Spesso, sullo sfondo della tela, Niki disegnò una figura maschili, memore della figura paterna che fu protagonista della tragedia.

A questo punto della sua carriera, la De Saint Phalle, veicolò nel suo lavoro tutto il suo stato emotivo, portando avanti un’arte concettuale di estremo valore che la vide anche partecipe di un gruppo d’avanguardia: i “Nouveaux realistes”.

Fu solo a partire dal 1965 che decise di introdurre figure femminili nelle sue opere.

Da qui incominciò la realizzazione di grandi strutture, denominate la “Nana”, in cui prevalevano le fattezze femminili e i colori sgargianti.

Fu l’anno successivo che la vide protagonista della realizzazione di un’opera monumentale di straordinaria importanza. Il Moderna Museet di Stoccolma le chiese infatti un’opera da poter esporre tra le sue sale e Niki seppe perfettamente cosa creare.

Si trattava di una Nana di 28 metri di lunghezza, 6 di altezza e 9 di lunghezza che rappresentava una donna in procinto di partorire e rinominata “She- a Cathedral”.

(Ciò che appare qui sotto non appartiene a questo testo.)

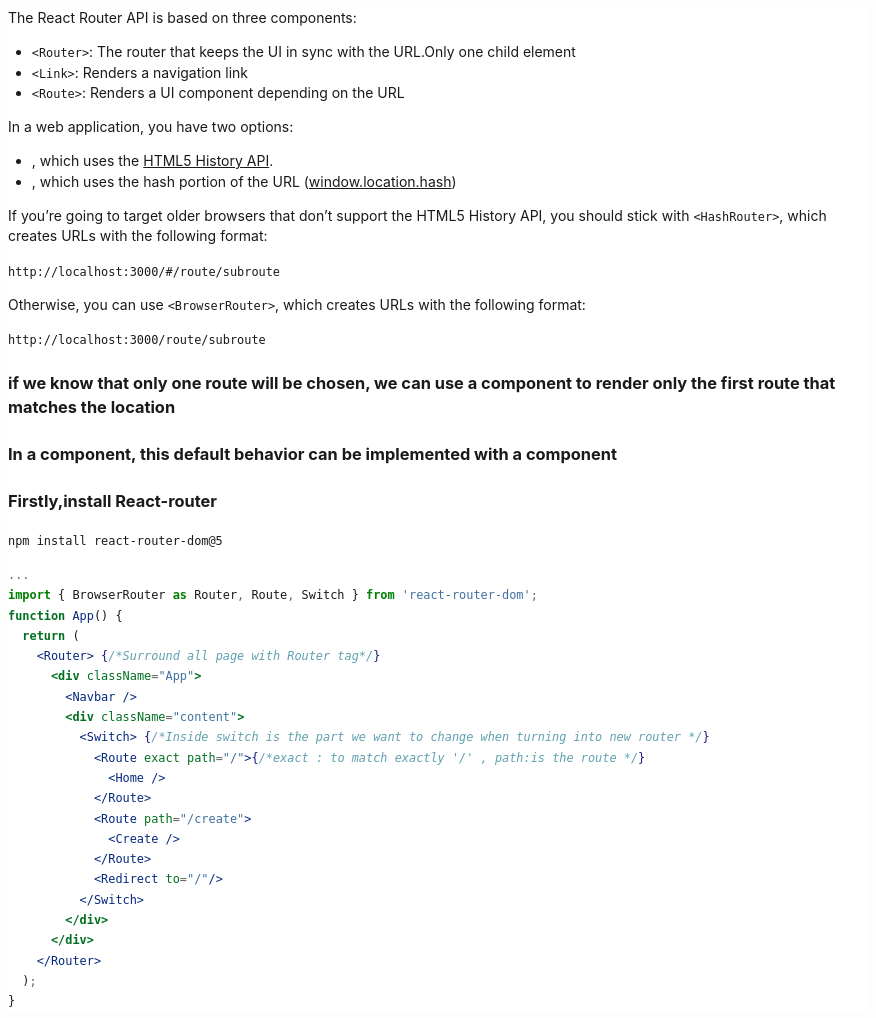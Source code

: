The React Router API is based on three components:

- `<Router>`: The router that keeps the UI in sync with the URL.Only one child element
- `<Link>`: Renders a navigation link
- `<Route>`: Renders a UI component depending on the URL

In a web application, you have two options:

- [<BrowserRouter>](https://reacttraining.com/react-router/web/api/BrowserRouter), which uses the [HTML5 History API](https://css-tricks.com/using-the-html5-history-api/).
- [<HashRouter>](https://reacttraining.com/react-router/web/api/HashRouter), which uses the hash portion of the URL ([window.location.hash](https://www.w3schools.com/jsref/prop_loc_hash.asp))

If you’re going to target older browsers that don’t support the HTML5 History API, you should stick with `<HashRouter>`, which creates URLs with the following format:

```
http://localhost:3000/#/route/subroute
```

Otherwise, you can use `<BrowserRouter>`, which creates URLs with the following format:

```
http://localhost:3000/route/subroute
```

### if we know that only one route will be chosen, we can use a <Switch> component to render only the first route that matches the location

### In a <Switch> component, this default behavior can be implemented with a <Redirect> component

### Firstly,install React-router

```bash
npm install react-router-dom@5
```

```jsx
...
import { BrowserRouter as Router, Route, Switch } from 'react-router-dom';
function App() {
  return (
    <Router> {/*Surround all page with Router tag*/}
      <div className="App">
        <Navbar />
        <div className="content">
          <Switch> {/*Inside switch is the part we want to change when turning into new router */}
            <Route exact path="/">{/*exact : to match exactly '/' , path:is the route */}
              <Home />
            </Route>
            <Route path="/create">
              <Create />
            </Route>
            <Redirect to="/"/>
          </Switch>
        </div>
      </div>
    </Router>
  );
}
```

Nel seno sinistro della struttura femminile fu inserito un planetario e in quello destro un bistrot per gli ospiti che potevano calorosamente entrare attraverso la vagina della statua.

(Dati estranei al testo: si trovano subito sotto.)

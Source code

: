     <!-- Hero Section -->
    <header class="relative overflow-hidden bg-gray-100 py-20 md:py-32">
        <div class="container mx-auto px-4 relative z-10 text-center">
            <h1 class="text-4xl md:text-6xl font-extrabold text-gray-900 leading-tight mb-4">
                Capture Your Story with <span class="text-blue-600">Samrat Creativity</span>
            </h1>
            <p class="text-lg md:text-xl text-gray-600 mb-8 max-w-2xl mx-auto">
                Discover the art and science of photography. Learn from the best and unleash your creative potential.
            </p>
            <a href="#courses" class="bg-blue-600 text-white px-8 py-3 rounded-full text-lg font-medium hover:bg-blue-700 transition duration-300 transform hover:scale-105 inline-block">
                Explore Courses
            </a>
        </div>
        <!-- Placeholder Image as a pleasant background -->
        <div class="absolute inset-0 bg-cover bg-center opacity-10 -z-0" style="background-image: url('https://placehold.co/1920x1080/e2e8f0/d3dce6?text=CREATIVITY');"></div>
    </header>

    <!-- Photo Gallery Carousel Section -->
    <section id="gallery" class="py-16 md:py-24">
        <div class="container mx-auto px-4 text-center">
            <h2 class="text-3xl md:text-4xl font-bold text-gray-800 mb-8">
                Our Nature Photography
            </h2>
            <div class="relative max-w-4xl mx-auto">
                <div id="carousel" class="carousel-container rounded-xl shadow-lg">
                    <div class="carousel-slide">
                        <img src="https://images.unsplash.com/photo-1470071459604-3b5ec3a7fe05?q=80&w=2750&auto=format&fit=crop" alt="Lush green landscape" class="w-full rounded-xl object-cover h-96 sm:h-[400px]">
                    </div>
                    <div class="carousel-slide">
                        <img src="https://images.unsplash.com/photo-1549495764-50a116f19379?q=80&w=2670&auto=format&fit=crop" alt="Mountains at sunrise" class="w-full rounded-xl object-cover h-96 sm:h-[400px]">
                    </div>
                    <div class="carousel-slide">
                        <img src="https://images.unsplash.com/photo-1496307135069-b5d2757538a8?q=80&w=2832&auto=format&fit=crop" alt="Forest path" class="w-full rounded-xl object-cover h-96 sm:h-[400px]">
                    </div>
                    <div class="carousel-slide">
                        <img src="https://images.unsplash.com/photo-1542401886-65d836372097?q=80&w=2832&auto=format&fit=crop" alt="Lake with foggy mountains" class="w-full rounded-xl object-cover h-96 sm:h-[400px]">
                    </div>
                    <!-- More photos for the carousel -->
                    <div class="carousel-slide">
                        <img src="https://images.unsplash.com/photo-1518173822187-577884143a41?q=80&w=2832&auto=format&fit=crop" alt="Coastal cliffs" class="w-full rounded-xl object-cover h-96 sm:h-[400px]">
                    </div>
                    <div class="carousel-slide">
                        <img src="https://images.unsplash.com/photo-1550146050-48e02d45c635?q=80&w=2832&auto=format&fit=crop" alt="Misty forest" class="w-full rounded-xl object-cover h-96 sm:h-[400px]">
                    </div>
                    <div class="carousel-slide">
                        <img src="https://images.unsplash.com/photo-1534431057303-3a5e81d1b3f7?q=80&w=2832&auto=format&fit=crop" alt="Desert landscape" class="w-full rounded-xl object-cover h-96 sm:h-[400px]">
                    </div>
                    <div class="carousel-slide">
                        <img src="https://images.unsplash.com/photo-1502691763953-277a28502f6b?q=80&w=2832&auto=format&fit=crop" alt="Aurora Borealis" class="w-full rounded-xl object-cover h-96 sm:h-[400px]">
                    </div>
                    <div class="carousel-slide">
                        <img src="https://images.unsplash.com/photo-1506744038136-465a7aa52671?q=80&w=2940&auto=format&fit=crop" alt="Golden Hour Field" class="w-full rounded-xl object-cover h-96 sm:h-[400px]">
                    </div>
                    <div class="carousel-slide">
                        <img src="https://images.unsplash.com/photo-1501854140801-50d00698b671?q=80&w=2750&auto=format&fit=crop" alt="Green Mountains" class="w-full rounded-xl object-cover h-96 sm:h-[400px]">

La cattedrale doveva rappresentare la figura femminile e la sua potenza creatrice.

Dopo il matrimonio con Jean Tinguely cominciò la realizzazione del “Giardino dei Tarocchi”, a Garavicchio, Capalbio (Toscana). Il lavoro la impegnò per 17 lunghi anni, in cui dispose le strutture base di cemento armato e cominciò a ricoprirle di pezzi di vetro, mosaici e ceramiche colorate, conferendo all’opera un aspetto variegato, mai banale, alternativo e fantasioso.

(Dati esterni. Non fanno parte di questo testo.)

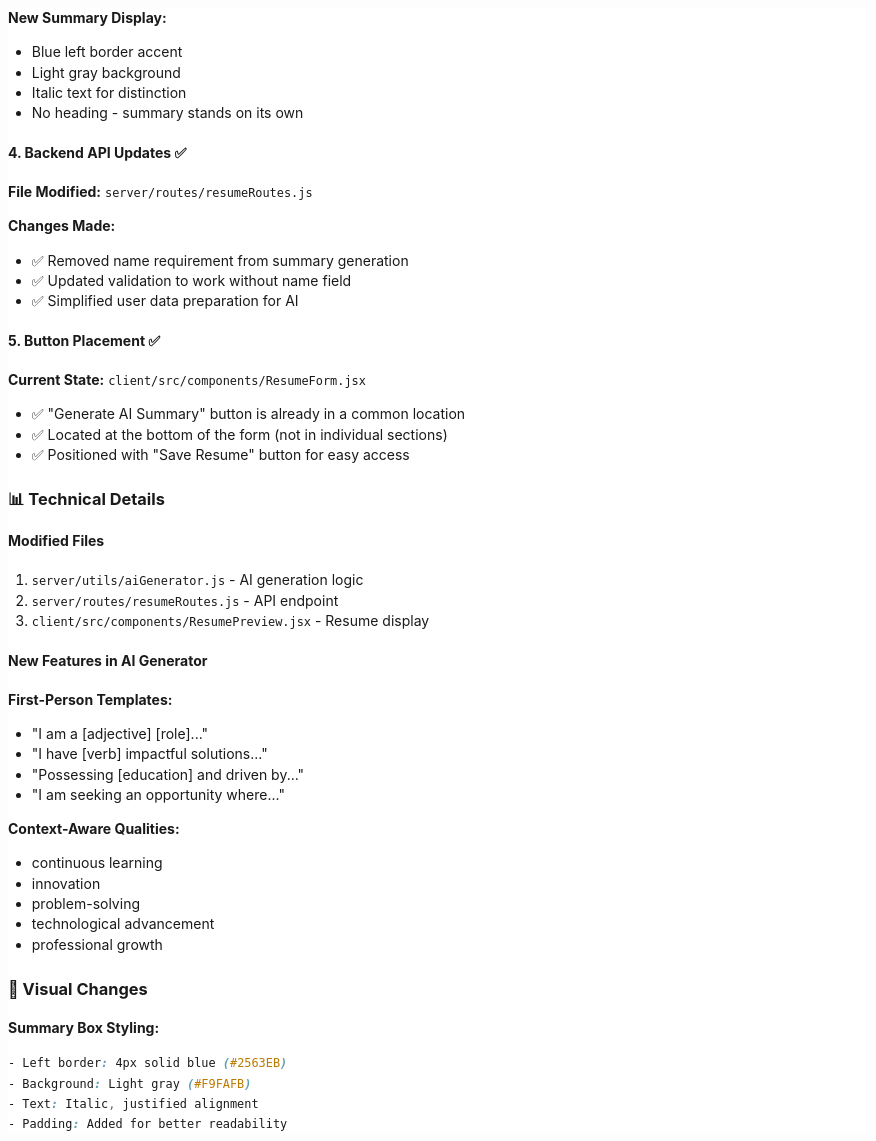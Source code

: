 **New Summary Display:**
- Blue left border accent
- Light gray background
- Italic text for distinction
- No heading - summary stands on its own

#### 4. **Backend API Updates** ✅

**File Modified:** `server/routes/resumeRoutes.js`

**Changes Made:**
- ✅ Removed name requirement from summary generation
- ✅ Updated validation to work without name field
- ✅ Simplified user data preparation for AI

#### 5. **Button Placement** ✅

**Current State:** `client/src/components/ResumeForm.jsx`

- ✅ "Generate AI Summary" button is already in a common location
- ✅ Located at the bottom of the form (not in individual sections)
- ✅ Positioned with "Save Resume" button for easy access

### 📊 Technical Details

#### Modified Files
1. `server/utils/aiGenerator.js` - AI generation logic
2. `server/routes/resumeRoutes.js` - API endpoint
3. `client/src/components/ResumePreview.jsx` - Resume display

#### New Features in AI Generator

**First-Person Templates:**
- "I am a [adjective] [role]..."
- "I have [verb] impactful solutions..."
- "Possessing [education] and driven by..."
- "I am seeking an opportunity where..."

**Context-Aware Qualities:**
- continuous learning
- innovation
- problem-solving
- technological advancement
- professional growth

### 🎨 Visual Changes

**Summary Box Styling:**
```css
- Left border: 4px solid blue (#2563EB)
- Background: Light gray (#F9FAFB)
- Text: Italic, justified alignment
- Padding: Added for better readability
```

Il costo del parco fu decisamente alto e per finanziarsi Niki decise di pubblicare libri e creare una sua personale linea di profumi.

Proprio per questi motivi non può essere considerata un’artista convenzionale.

I temi principali delle sue opere rimangono di carattere mitologico, principalmente esasperando il tema della vendetta, del dolore e della paura, ma apportando altrettanta importanza a significati ricchi in positività.

Usò sempre colori vivi, per arrivare allo spettatore più facilmente, e carichi di significati metafisici.

Il rosso era il rosso della forza creatrice, innovativa e potente, vibrante e immediata; il verde rappresentava la vitalità, il blu la profondità di pensiero e la forza di volontà che contraddistingue l’essere umano; il bianco la purezza, il nero il dolore ed infine l’oro, colore dell’intelligenza e della spiritualità.

Niki morì nel 2002 per problemi respiratori. Dopo la sua morte fu onorata come artista di grandissima importanza in tutto il mondo, partendo dal MoMa di New York che tenne diverse mostre su di lei e sulla sua produzione.